» What the task requires
Where a line below includes the word "pygame", copy that line.

★ ★ ★

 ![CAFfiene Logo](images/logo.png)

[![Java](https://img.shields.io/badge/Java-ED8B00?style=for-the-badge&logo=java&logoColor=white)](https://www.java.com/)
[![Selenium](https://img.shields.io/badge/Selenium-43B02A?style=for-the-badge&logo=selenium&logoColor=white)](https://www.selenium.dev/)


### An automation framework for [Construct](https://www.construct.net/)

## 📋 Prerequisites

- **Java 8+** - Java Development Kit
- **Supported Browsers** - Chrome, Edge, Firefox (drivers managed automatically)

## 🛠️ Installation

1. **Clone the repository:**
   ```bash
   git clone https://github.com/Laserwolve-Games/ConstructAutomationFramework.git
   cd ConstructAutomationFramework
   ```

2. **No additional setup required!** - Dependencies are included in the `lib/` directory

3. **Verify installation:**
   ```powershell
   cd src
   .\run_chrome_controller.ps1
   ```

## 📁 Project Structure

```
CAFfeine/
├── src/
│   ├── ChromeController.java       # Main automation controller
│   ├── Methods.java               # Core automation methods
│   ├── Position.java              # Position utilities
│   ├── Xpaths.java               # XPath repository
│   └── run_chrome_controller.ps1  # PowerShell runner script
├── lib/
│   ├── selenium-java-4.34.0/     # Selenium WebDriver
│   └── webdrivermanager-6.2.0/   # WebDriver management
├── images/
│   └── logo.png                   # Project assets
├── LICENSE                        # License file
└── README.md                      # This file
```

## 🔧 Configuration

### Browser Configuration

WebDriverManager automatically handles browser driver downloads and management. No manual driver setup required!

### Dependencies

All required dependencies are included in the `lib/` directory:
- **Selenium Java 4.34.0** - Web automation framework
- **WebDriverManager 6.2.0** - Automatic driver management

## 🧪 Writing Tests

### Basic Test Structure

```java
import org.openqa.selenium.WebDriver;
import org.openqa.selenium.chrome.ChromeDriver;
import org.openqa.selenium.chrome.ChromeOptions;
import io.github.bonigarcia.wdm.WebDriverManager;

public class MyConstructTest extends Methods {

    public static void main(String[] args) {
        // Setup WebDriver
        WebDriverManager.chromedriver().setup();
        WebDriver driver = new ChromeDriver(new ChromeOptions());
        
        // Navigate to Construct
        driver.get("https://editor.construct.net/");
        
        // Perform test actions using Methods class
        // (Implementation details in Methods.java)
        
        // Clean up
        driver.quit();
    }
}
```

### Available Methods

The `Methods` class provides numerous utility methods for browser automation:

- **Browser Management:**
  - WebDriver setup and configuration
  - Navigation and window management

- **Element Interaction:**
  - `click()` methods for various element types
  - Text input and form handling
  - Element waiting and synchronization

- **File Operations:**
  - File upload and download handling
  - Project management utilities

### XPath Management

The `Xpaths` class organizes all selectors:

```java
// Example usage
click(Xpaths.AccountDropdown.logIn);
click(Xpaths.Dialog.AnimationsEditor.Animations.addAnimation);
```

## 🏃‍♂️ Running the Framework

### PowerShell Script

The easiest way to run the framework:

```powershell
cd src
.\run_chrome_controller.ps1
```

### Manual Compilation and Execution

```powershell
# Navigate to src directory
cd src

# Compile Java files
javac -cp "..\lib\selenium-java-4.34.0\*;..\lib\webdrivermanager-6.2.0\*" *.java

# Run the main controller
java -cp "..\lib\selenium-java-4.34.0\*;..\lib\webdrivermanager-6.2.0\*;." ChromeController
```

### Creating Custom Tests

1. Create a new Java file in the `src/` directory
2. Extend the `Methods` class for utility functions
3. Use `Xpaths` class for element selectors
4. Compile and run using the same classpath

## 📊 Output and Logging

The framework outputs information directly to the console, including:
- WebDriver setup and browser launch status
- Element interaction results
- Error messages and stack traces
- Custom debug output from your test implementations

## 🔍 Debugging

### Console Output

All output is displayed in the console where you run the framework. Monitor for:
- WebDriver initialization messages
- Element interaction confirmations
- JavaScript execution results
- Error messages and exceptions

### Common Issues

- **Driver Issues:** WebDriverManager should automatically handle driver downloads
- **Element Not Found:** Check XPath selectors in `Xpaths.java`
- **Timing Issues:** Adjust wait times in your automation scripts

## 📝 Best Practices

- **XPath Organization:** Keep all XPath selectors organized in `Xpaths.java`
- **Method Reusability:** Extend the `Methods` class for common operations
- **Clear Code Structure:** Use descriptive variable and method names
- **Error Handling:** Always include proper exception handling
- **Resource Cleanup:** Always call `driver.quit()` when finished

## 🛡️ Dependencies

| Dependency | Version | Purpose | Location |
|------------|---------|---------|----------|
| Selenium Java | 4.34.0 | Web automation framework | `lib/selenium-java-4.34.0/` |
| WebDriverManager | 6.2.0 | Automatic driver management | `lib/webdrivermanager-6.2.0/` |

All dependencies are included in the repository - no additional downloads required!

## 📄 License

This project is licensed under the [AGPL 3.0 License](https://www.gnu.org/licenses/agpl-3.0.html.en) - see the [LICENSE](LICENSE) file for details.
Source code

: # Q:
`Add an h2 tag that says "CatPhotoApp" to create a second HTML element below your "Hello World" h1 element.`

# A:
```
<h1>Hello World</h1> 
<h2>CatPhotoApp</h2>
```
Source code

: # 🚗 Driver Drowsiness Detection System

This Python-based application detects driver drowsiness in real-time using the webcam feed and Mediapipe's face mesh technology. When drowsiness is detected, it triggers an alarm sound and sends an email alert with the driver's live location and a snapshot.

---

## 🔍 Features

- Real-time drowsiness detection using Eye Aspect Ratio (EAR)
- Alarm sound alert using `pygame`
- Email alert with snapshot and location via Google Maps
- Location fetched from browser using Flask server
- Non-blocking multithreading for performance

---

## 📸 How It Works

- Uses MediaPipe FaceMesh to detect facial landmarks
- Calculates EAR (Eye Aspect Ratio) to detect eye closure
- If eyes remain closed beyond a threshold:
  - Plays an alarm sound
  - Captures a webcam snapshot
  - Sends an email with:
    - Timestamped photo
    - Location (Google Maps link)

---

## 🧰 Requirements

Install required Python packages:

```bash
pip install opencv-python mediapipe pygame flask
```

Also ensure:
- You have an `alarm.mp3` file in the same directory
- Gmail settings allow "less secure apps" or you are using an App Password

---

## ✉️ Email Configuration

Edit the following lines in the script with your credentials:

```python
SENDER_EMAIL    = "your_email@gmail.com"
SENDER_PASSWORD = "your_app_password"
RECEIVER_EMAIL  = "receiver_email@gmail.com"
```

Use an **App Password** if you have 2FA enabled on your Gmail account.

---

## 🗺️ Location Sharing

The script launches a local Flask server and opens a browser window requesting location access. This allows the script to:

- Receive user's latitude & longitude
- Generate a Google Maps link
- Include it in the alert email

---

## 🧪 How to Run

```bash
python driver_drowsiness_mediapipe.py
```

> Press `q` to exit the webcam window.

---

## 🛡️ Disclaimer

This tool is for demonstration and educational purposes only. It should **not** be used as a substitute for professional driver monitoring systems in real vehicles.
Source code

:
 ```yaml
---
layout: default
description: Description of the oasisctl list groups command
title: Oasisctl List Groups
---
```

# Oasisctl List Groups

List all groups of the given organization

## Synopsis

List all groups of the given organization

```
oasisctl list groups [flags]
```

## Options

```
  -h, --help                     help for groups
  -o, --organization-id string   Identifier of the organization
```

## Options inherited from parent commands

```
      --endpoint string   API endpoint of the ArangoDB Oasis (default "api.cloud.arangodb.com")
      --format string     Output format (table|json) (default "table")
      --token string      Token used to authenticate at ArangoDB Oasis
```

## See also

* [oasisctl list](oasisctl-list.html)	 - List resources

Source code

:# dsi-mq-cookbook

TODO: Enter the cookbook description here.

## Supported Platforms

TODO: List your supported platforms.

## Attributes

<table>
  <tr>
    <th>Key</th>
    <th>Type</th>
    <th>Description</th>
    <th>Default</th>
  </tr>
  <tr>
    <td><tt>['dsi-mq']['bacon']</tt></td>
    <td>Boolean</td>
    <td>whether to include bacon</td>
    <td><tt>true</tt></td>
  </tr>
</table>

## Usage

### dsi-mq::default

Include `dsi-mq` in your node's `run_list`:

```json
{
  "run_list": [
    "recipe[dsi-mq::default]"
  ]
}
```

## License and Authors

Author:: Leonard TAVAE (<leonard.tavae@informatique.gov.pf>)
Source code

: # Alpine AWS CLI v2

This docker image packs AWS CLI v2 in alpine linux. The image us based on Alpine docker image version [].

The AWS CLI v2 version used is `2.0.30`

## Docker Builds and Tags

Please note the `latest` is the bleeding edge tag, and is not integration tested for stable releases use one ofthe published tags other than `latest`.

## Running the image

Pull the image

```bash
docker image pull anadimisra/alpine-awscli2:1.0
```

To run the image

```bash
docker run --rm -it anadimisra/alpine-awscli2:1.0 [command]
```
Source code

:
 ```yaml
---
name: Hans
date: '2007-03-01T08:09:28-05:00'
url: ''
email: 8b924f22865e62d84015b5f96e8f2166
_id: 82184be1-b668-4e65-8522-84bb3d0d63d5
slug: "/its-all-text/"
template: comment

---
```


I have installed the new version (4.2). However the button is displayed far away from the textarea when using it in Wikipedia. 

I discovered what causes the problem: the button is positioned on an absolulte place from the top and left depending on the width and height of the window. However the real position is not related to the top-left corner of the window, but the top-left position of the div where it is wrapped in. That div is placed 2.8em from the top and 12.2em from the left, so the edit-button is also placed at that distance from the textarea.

★ ★ ★

» Output below
- Alarm sound alert using `pygame`
pip install opencv-python mediapipe pygame flask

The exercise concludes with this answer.